:: STUDY MATERIAL ::
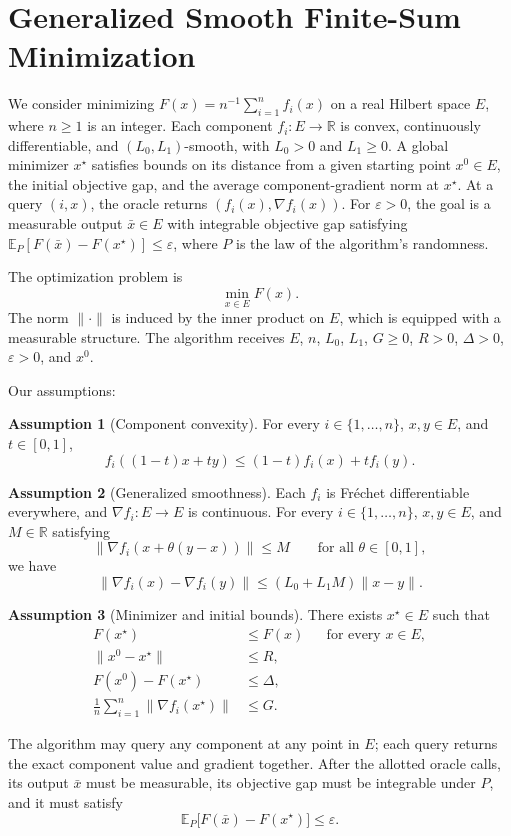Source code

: \documentclass[10pt]{article}
\theoremstyle{definition}
\newtheorem{assumption}{Assumption}
\begin{document}
\section*{Generalized Smooth Finite-Sum Minimization}
We consider minimizing $F(x)=n^{-1}\sum_{i=1}^n f_i(x)$ on a real Hilbert space $E$, where $n\geq1$ is an integer. Each component $f_i:E\to\mathbb{R}$ is convex, continuously differentiable, and $(L_0,L_1)$-smooth, with $L_0>0$ and $L_1\geq0$. A global minimizer $x^\star$ satisfies bounds on its distance from a given starting point $x^0\in E$, the initial objective gap, and the average component-gradient norm at $x^\star$. At a query $(i,x)$, the oracle returns $(f_i(x),\nabla f_i(x))$. For $\varepsilon>0$, the goal is a measurable output $\bar{x}\in E$ with integrable objective gap satisfying $\mathbb{E}_{P}[F(\bar{x})-F(x^\star)]\leq\varepsilon$, where $P$ is the law of the algorithm's randomness.

The optimization problem is
\[
\min_{x\in E} F(x).
\]
The norm $\|\cdot\|$ is induced by the inner product on $E$, which is equipped with a measurable structure. The algorithm receives $E$, $n$, $L_0$, $L_1$, $G\geq0$, $R>0$, $\Delta>0$, $\varepsilon>0$, and $x^0$.

Our assumptions:
\begin{assumption}[Component convexity]
For every $i\in\{1,\ldots,n\}$, $x,y\in E$, and $t\in[0,1]$,
\[
f_i((1-t)x+ty)\leq (1-t)f_i(x)+t f_i(y).
\]
\end{assumption}

\begin{assumption}[Generalized smoothness]
Each $f_i$ is Fr\'echet differentiable everywhere, and $\nabla f_i:E\to E$ is continuous. For every $i\in\{1,\ldots,n\}$, $x,y\in E$, and $M\in\mathbb{R}$ satisfying
\[
\|\nabla f_i(x+\theta(y-x))\|\leq M
\qquad\text{for all }\theta\in[0,1],
\]
we have
\[
\|\nabla f_i(x)-\nabla f_i(y)\|
\leq (L_0+L_1M)\|x-y\|.
\]
\end{assumption}

\begin{assumption}[Minimizer and initial bounds]
There exists $x^\star\in E$ such that
\[
\begin{aligned}
F(x^\star)&\leq F(x) &&\text{for every }x\in E,\\
\|x^0-x^\star\|&\leq R,\\
F(x^0)-F(x^\star)&\leq\Delta,\\
\frac{1}{n}\sum_{i=1}^n\|\nabla f_i(x^\star)\|&\leq G.
\end{aligned}
\]
\end{assumption}

The algorithm may query any component at any point in $E$; each query returns the exact component value and gradient together. After the allotted oracle calls, its output $\bar{x}$ must be measurable, its objective gap must be integrable under $P$, and it must satisfy
\[
\mathbb{E}_{P}\bigl[F(\bar{x})-F(x^\star)\bigr]\leq\varepsilon.
\]
\end{document}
:::
### WORK TASK
Would you retype every record above exactly, leaving out the pictures?

### EXERCISE OUTPUT
Source code

: \documentclass[10pt]{article}
\theoremstyle{definition}
\newtheorem{assumption}{Assumption}
\begin{document}
\section*{Generalized Smooth Finite-Sum Minimization}
We consider minimizing $F(x)=n^{-1}\sum_{i=1}^n f_i(x)$ on a real Hilbert space $E$, where $n\geq1$ is an integer. Each component $f_i:E\to\mathbb{R}$ is convex, continuously differentiable, and $(L_0,L_1)$-smooth, with $L_0>0$ and $L_1\geq0$. A global minimizer $x^\star$ satisfies bounds on its distance from a given starting point $x^0\in E$, the initial objective gap, and the average component-gradient norm at $x^\star$. At a query $(i,x)$, the oracle returns $(f_i(x),\nabla f_i(x))$. For $\varepsilon>0$, the goal is a measurable output $\bar{x}\in E$ with integrable objective gap satisfying $\mathbb{E}_{P}[F(\bar{x})-F(x^\star)]\leq\varepsilon$, where $P$ is the law of the algorithm's randomness.

The optimization problem is
\[
\min_{x\in E} F(x).
\]
The norm $\|\cdot\|$ is induced by the inner product on $E$, which is equipped with a measurable structure. The algorithm receives $E$, $n$, $L_0$, $L_1$, $G\geq0$, $R>0$, $\Delta>0$, $\varepsilon>0$, and $x^0$.

Our assumptions:
\begin{assumption}[Component convexity]
For every $i\in\{1,\ldots,n\}$, $x,y\in E$, and $t\in[0,1]$,
\[
f_i((1-t)x+ty)\leq (1-t)f_i(x)+t f_i(y).
\]
\end{assumption}

\begin{assumption}[Generalized smoothness]
Each $f_i$ is Fr\'echet differentiable everywhere, and $\nabla f_i:E\to E$ is continuous. For every $i\in\{1,\ldots,n\}$, $x,y\in E$, and $M\in\mathbb{R}$ satisfying
\[
\|\nabla f_i(x+\theta(y-x))\|\leq M
\qquad\text{for all }\theta\in[0,1],
\]
we have
\[
\|\nabla f_i(x)-\nabla f_i(y)\|
\leq (L_0+L_1M)\|x-y\|.
\]
\end{assumption}

\begin{assumption}[Minimizer and initial bounds]
There exists $x^\star\in E$ such that
\[
\begin{aligned}
F(x^\star)&\leq F(x) &&\text{for every }x\in E,\\
\|x^0-x^\star\|&\leq R,\\
F(x^0)-F(x^\star)&\leq\Delta,\\
\frac{1}{n}\sum_{i=1}^n\|\nabla f_i(x^\star)\|&\leq G.
\end{aligned}
\]
\end{assumption}

The algorithm may query any component at any point in $E$; each query returns the exact component value and gradient together. After the allotted oracle calls, its output $\bar{x}$ must be measurable, its objective gap must be integrable under $P$, and it must satisfy
\[
\mathbb{E}_{P}\bigl[F(\bar{x})-F(x^\star)\bigr]\leq\varepsilon.
\]
\end{document}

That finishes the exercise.